- _Entries supplied_
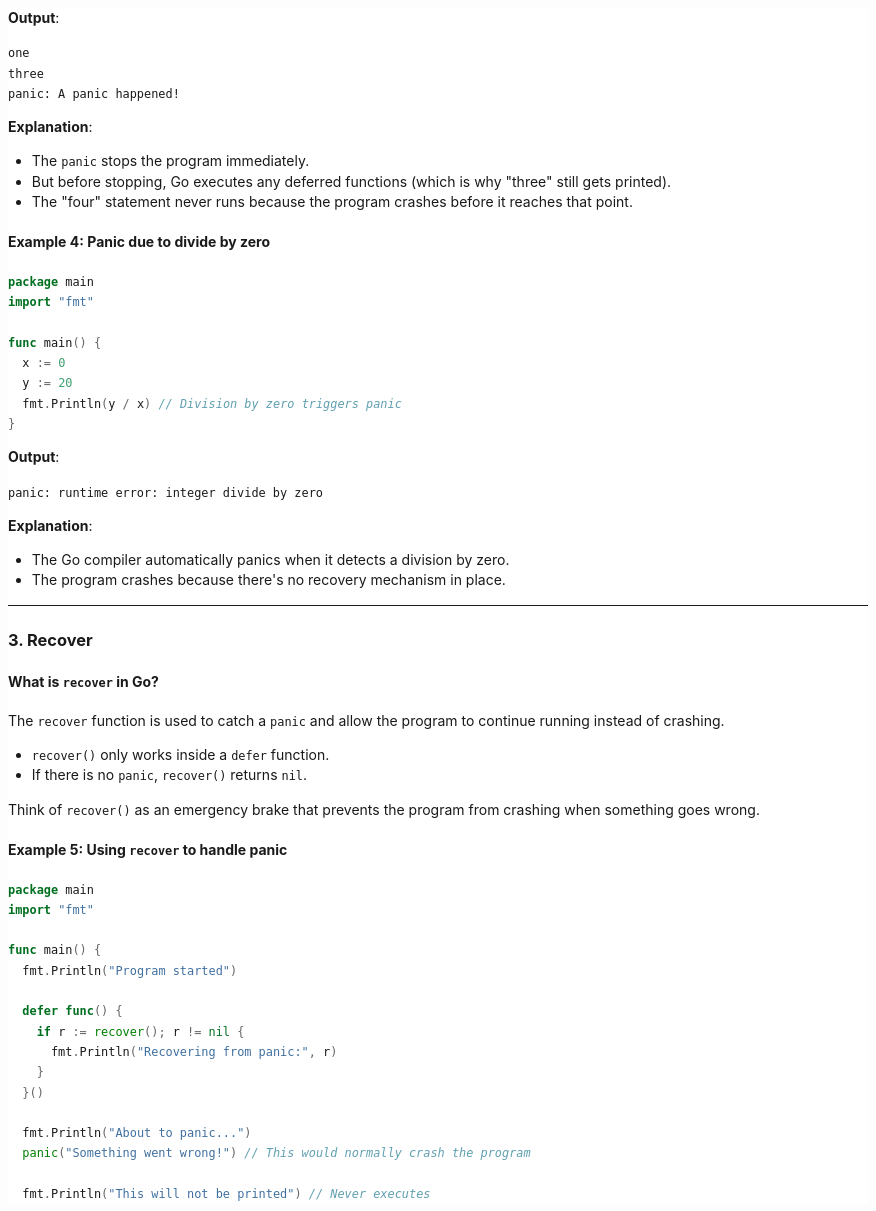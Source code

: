 **Output**:
```
one
three
panic: A panic happened!
```

**Explanation**:
- The `panic` stops the program immediately.
- But before stopping, Go executes any deferred functions (which is why "three" still gets printed).
- The "four" statement never runs because the program crashes before it reaches that point.

#### Example 4: Panic due to divide by zero

```go
package main
import "fmt"

func main() {
  x := 0
  y := 20
  fmt.Println(y / x) // Division by zero triggers panic
}
```

**Output**:
```
panic: runtime error: integer divide by zero
```

**Explanation**:
- The Go compiler automatically panics when it detects a division by zero.
- The program crashes because there's no recovery mechanism in place.

---

### 3. Recover

#### What is `recover` in Go?

The `recover` function is used to catch a `panic` and allow the program to continue running instead of crashing.
- `recover()` only works inside a `defer` function.
- If there is no `panic`, `recover()` returns `nil`.

Think of `recover()` as an emergency brake that prevents the program from crashing when something goes wrong.

#### Example 5: Using `recover` to handle panic

```go
package main
import "fmt"

func main() {
  fmt.Println("Program started")
  
  defer func() {
    if r := recover(); r != nil {
      fmt.Println("Recovering from panic:", r)
    }
  }()

  fmt.Println("About to panic...")
  panic("Something went wrong!") // This would normally crash the program

  fmt.Println("This will not be printed") // Never executes
```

- _Exercise_
Search the entries for lines with the string "executes", then report their number alone.

- _Response_
2